Hello Ellon,.
to shift the rasters that lasgrid and lascanopy produce on a sub-pixel level there is the command -grid_ll shiftx shifty where shiftx and shifty must be a number between 0 and the step size. Below a small example.
lasgrid -i ..\data\fusa.laz -step 1.0 -o fusa_1m.asc
more fusa_1m.asc
ncols 250
nrows 250
xllcorner 277750.000000
yllcorner 6122250.000000
cellsize 1.000000
NODATA_value -9999.0
45.20 44.90 42.40 42.40 42.41 42.41 42.39 42.31 [...]
lasgrid -i ..\data\fusa.laz -step 1.0 -grid_ll 0.25 0.25 -o fusa_1m_shifted_25cm.asc
more fusa_1m_shifted_25cm.asc
ncols 251
nrows 251
xllcorner 277749.250000
yllcorner 6122249.250000
cellsize 1.000000
NODATA_value -9999.0
-9999.0 45.26 42.40 42.42 42.41 42.43 42.41 [...]
It seems more tricky with your odd step size. To figure out what shift to use you need to compute the remainder of your intended lower left coordinate pair and the step size.

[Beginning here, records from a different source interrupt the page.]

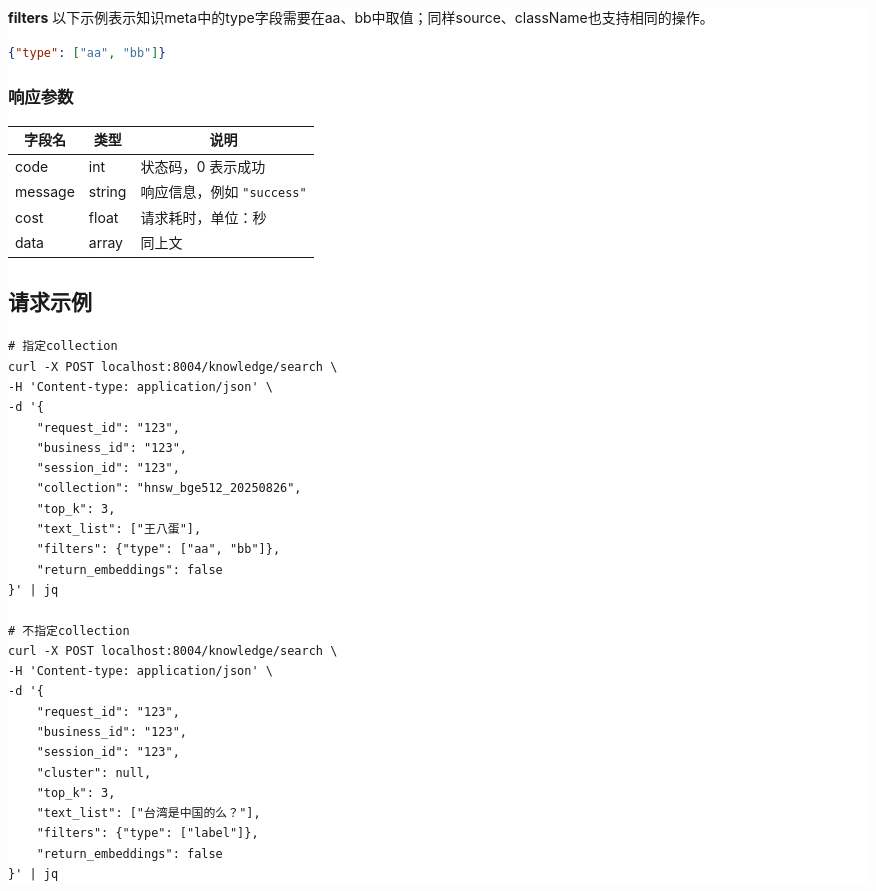 
**filters**
以下示例表示知识meta中的type字段需要在aa、bb中取值；同样source、className也支持相同的操作。
```json
{"type": ["aa", "bb"]}
```

### 响应参数


| 字段名     | 类型     | 说明                  |
| ------- | ------ |---------------------|
| code    | int    | 状态码，0 表示成功          |
| message | string | 响应信息，例如 `"success"` |
| cost    | float  | 请求耗时，单位：秒           |
| data    | array  | 同上文                 |


## 请求示例

```shell
# 指定collection
curl -X POST localhost:8004/knowledge/search \
-H 'Content-type: application/json' \
-d '{
    "request_id": "123",
    "business_id": "123",
    "session_id": "123",
    "collection": "hnsw_bge512_20250826",
    "top_k": 3,
    "text_list": ["王八蛋"],
    "filters": {"type": ["aa", "bb"]},
    "return_embeddings": false
}' | jq

# 不指定collection
curl -X POST localhost:8004/knowledge/search \
-H 'Content-type: application/json' \
-d '{
    "request_id": "123",
    "business_id": "123",
    "session_id": "123",
    "cluster": null,
    "top_k": 3,
    "text_list": ["台湾是中国的么？"],
    "filters": {"type": ["label"]},
    "return_embeddings": false
}' | jq

```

Here is my calculation for x:
352962.034534013189841 / 0.07124 = 4954548.491493728099957888826502
.491493728099957888826502 * 0.07124 = 0.035014013189841
Here is my calculation for y:
4799376.815214870102704 / 0.07124 = 67369129.915986385495564289724874
.915986385495564289724874 * 0.07124 = 0.065254870102704
So this one here should shift the pixels of the raster generated by lasgrid to align with your other raster.
lasgrid -i prepared/all_14_Riegl_0000001.laz ^
-step 0.07124 ^
-highest ^
-false ^
-ll_grid 0.035014013189841 0.065254870102704 ^
-odir rasters ^
-o chm_grd.tif
Could you try and report success, failure, or what you had to modify further?